Exactly the lines below, starting with the one containing "Source code" and going on through the one containing "and timing parameters.", must be reproduced, both ends included, and no pictures with them.

(Records from a dataset)
□ □ □ □ □ □ □

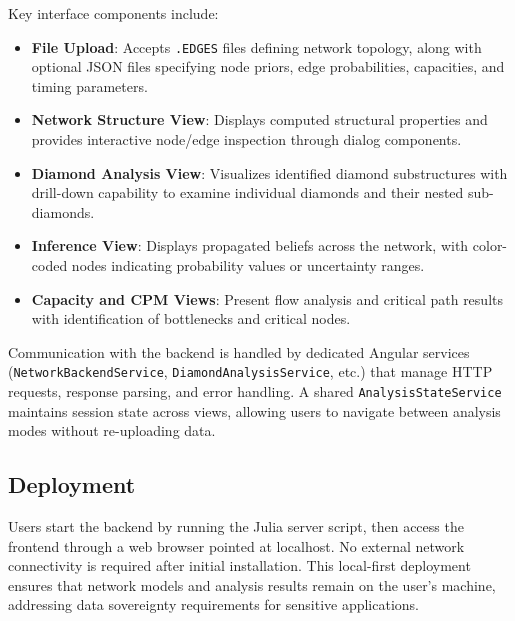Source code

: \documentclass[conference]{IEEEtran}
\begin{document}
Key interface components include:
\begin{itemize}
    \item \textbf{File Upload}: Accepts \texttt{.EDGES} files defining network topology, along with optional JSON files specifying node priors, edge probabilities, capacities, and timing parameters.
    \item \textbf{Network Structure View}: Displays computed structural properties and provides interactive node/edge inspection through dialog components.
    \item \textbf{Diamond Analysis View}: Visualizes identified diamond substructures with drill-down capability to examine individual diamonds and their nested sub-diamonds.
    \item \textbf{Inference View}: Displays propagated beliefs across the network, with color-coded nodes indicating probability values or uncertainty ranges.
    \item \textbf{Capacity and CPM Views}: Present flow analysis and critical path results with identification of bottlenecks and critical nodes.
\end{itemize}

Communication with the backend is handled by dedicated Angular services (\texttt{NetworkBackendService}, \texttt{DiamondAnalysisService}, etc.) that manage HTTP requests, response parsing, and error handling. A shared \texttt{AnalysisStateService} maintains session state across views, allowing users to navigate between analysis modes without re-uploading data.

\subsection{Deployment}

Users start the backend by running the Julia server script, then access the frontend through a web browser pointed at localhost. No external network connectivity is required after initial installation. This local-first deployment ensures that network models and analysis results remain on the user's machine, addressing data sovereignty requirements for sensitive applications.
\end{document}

□ □ □ □ □ □ □

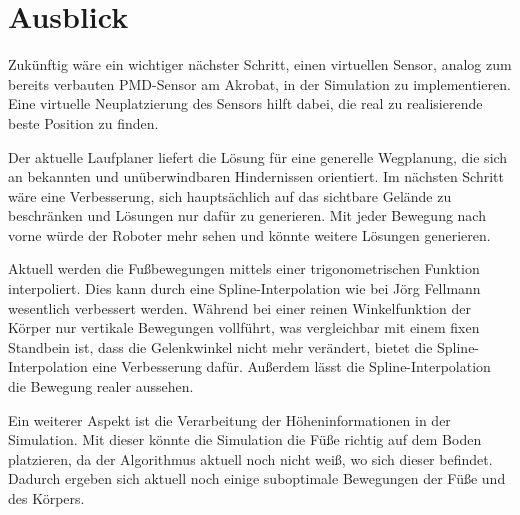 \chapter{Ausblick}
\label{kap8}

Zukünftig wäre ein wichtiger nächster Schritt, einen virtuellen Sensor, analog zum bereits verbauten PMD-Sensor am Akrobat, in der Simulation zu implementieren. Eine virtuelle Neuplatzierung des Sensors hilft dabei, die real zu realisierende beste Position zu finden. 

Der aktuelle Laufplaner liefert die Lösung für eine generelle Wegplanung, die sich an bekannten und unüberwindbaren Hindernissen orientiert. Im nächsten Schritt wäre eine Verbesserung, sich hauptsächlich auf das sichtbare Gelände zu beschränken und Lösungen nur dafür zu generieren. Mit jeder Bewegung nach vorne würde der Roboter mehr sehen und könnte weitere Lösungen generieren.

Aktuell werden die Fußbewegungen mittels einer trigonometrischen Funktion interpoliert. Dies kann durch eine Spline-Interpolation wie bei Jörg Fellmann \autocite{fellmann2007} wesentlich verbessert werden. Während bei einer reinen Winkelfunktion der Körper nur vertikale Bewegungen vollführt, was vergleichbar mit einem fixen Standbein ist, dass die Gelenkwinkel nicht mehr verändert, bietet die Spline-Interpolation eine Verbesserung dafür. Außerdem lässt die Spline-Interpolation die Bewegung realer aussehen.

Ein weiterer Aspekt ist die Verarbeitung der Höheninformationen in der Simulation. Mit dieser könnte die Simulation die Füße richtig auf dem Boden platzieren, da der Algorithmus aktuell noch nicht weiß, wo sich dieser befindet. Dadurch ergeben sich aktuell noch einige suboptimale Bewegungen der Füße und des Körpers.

□ □ □ □ □ □ □

■ RESULT OF THE EXERCISE
Source code

: \documentclass[conference]{IEEEtran}
\begin{document}
Key interface components include:
\begin{itemize}
    \item \textbf{File Upload}: Accepts \texttt{.EDGES} files defining network topology, along with optional JSON files specifying node priors, edge probabilities, capacities, and timing parameters.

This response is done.